== Segment start ==

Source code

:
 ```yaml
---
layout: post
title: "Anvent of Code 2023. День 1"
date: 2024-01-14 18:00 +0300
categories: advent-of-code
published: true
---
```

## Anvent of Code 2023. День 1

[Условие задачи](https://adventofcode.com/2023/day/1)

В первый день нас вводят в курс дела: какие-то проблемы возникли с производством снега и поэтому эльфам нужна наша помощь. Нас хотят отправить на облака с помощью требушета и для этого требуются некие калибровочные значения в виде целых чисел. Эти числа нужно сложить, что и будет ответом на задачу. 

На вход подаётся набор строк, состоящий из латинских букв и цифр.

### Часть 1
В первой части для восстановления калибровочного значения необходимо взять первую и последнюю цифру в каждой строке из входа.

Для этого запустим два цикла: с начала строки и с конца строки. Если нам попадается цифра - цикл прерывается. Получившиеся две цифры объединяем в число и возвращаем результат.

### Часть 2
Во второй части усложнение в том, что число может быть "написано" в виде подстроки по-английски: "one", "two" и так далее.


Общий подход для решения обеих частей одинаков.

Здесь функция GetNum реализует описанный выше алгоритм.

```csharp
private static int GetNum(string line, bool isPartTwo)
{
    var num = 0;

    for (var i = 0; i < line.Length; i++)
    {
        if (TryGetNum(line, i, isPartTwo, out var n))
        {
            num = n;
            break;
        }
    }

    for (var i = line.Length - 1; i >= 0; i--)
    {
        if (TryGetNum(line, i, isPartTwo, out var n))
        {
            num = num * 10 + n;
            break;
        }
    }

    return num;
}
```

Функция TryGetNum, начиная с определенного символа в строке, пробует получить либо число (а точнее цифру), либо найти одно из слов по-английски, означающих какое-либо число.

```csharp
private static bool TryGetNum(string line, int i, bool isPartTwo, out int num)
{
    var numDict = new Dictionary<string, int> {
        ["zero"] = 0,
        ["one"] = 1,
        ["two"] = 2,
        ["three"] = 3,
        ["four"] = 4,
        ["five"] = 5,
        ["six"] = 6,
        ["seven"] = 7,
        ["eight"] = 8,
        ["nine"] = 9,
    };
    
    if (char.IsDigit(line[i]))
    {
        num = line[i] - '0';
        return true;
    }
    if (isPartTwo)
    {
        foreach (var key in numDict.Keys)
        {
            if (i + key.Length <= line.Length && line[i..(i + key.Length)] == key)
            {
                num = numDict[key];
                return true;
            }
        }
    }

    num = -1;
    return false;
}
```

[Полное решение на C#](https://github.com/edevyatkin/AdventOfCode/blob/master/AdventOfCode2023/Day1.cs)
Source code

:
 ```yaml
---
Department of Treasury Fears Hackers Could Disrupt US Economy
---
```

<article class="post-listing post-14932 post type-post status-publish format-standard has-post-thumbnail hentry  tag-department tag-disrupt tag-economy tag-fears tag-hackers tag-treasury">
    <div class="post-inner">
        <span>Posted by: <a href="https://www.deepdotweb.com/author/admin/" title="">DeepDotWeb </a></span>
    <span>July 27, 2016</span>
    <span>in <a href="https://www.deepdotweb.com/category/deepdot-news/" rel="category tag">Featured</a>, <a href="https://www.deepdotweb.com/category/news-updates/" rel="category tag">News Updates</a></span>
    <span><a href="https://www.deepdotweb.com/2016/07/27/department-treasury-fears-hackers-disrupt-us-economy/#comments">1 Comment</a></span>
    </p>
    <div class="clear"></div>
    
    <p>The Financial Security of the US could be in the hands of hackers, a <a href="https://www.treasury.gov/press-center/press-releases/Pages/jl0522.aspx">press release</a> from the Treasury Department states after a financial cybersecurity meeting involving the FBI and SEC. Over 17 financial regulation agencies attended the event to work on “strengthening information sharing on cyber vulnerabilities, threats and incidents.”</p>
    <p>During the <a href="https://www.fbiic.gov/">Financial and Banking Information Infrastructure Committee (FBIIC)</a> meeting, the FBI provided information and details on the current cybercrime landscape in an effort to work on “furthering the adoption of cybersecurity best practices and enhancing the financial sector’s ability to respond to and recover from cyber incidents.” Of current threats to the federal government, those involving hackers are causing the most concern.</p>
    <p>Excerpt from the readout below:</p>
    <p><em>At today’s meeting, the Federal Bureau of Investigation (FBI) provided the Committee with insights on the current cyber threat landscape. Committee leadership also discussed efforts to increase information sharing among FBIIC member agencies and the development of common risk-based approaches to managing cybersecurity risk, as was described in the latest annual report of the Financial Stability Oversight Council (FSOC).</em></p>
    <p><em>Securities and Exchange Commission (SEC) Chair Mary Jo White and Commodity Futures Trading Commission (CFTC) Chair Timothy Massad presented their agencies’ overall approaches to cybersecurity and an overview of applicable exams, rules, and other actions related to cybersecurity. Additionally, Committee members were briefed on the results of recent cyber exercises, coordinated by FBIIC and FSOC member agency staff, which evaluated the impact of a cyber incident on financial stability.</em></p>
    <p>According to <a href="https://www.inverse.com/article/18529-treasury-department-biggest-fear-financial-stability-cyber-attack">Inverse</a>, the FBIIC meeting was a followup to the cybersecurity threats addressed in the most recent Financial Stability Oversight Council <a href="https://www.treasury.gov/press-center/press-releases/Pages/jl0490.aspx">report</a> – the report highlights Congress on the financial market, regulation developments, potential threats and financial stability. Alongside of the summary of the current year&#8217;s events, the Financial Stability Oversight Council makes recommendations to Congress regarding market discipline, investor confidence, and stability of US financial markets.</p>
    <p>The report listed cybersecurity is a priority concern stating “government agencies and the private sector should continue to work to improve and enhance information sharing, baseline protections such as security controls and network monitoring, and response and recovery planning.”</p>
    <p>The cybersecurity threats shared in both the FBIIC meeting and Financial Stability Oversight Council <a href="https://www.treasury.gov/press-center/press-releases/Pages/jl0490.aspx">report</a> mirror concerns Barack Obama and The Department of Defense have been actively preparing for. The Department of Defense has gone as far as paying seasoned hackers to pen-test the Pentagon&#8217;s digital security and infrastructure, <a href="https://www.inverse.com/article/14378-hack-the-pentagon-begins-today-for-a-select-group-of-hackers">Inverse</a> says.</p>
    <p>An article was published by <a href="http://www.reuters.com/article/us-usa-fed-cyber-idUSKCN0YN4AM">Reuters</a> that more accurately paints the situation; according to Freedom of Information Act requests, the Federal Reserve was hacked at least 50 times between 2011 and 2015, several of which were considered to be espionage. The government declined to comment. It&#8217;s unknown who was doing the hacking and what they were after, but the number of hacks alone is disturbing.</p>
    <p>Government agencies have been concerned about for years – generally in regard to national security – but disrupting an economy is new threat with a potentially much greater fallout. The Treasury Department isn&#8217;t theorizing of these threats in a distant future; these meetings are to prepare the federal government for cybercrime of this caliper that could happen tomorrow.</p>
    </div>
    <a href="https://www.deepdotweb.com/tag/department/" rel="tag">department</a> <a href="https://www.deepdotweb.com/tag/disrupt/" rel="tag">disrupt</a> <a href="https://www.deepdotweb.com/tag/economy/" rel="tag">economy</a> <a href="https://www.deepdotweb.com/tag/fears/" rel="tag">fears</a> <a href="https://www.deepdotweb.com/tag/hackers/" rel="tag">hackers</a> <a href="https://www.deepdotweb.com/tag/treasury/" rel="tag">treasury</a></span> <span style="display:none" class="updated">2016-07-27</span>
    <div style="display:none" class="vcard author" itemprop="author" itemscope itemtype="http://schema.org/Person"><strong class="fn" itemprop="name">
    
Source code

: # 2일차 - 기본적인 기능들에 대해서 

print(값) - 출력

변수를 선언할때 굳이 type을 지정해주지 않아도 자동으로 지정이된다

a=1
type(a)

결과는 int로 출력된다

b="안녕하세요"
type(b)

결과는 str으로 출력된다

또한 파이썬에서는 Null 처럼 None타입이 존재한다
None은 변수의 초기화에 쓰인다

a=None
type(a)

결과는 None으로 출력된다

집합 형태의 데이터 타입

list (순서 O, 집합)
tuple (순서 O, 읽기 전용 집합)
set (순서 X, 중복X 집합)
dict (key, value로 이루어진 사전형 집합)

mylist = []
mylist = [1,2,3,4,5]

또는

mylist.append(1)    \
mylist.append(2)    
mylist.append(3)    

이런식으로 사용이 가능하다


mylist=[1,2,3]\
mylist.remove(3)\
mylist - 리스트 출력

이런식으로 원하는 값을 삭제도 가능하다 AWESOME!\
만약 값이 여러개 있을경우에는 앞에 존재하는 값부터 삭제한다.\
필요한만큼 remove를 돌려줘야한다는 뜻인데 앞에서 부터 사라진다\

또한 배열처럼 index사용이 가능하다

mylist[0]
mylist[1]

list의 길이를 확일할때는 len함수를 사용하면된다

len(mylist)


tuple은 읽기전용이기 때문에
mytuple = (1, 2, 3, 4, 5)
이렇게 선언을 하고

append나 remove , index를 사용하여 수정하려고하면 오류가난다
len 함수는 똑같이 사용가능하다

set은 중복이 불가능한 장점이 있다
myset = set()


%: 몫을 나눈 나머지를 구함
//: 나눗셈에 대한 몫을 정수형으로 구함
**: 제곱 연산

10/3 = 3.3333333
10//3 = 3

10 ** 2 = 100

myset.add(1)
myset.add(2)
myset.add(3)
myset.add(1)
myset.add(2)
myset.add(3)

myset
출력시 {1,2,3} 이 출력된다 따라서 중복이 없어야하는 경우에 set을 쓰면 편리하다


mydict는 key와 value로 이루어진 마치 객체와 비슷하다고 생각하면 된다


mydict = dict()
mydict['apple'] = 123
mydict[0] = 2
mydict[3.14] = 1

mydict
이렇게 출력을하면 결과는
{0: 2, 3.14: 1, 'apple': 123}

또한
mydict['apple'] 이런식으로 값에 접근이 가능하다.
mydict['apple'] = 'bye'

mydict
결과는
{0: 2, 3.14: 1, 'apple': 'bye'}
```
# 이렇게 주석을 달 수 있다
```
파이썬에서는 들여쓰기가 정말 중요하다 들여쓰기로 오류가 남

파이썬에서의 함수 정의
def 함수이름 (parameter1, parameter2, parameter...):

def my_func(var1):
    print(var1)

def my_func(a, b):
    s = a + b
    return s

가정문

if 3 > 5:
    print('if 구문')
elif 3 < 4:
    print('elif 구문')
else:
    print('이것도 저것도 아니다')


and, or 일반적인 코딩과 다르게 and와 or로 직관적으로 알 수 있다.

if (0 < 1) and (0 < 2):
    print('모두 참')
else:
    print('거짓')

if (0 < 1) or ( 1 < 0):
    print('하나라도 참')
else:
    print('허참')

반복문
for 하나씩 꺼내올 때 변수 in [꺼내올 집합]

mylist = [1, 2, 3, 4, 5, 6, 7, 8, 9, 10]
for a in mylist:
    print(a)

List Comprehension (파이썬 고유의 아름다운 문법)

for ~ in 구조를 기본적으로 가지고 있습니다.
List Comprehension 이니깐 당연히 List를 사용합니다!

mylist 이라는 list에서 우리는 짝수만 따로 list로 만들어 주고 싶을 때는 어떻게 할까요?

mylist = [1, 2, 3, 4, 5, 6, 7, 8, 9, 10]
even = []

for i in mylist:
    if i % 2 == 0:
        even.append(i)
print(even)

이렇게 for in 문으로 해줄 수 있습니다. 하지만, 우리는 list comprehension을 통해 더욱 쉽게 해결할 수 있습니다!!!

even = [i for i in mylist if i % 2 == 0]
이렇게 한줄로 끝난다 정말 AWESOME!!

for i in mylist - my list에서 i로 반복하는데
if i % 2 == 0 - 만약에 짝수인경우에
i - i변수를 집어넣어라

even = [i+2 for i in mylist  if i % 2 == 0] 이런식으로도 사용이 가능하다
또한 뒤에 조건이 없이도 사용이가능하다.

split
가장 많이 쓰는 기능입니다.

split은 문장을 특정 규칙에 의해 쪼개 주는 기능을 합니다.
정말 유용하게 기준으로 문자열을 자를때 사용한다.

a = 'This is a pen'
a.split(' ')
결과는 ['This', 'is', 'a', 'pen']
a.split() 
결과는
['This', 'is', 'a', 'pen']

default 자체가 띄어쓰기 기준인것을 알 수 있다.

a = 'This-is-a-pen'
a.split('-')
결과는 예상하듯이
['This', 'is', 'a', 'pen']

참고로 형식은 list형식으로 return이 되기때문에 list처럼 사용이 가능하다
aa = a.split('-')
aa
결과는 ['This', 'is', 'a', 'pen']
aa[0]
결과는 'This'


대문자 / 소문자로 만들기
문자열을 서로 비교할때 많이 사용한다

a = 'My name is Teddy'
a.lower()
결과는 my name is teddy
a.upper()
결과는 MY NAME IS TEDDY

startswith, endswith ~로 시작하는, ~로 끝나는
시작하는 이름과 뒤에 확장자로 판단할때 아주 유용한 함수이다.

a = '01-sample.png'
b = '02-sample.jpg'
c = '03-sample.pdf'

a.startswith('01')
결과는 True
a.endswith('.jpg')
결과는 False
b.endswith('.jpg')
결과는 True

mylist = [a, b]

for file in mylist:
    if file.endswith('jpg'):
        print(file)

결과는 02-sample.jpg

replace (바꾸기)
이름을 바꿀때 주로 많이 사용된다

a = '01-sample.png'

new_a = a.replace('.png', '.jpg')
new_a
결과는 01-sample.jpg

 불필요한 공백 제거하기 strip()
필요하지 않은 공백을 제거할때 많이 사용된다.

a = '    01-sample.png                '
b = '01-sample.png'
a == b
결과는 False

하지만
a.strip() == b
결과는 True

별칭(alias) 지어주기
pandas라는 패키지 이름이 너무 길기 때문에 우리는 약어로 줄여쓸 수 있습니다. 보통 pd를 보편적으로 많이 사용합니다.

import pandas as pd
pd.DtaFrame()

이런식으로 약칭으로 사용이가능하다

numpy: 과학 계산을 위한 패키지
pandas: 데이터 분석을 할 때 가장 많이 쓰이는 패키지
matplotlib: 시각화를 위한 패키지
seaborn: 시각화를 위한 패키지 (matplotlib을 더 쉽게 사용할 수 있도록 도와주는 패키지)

== Segment end ==

__Your task__
Copy, exactly and only, the lines above that begin with the one containing "참고로 형식은 list형식으로" and finish with the one containing "별칭(alias) 지어주기".

__Exercise result__
참고로 형식은 list형식으로 return이 되기때문에 list처럼 사용이 가능하다
aa = a.split('-')
aa
결과는 ['This', 'is', 'a', 'pen']
aa[0]
결과는 'This'


대문자 / 소문자로 만들기
문자열을 서로 비교할때 많이 사용한다

a = 'My name is Teddy'
a.lower()
결과는 my name is teddy
a.upper()
결과는 MY NAME IS TEDDY

startswith, endswith ~로 시작하는, ~로 끝나는
시작하는 이름과 뒤에 확장자로 판단할때 아주 유용한 함수이다.

a = '01-sample.png'
b = '02-sample.jpg'
c = '03-sample.pdf'

a.startswith('01')
결과는 True
a.endswith('.jpg')
결과는 False
b.endswith('.jpg')
결과는 True

mylist = [a, b]

for file in mylist:
    if file.endswith('jpg'):
        print(file)

결과는 02-sample.jpg

replace (바꾸기)
이름을 바꿀때 주로 많이 사용된다

a = '01-sample.png'

new_a = a.replace('.png', '.jpg')
new_a
결과는 01-sample.jpg

 불필요한 공백 제거하기 strip()
필요하지 않은 공백을 제거할때 많이 사용된다.

a = '    01-sample.png                '
b = '01-sample.png'
a == b
결과는 False

하지만
a.strip() == b
결과는 True

별칭(alias) 지어주기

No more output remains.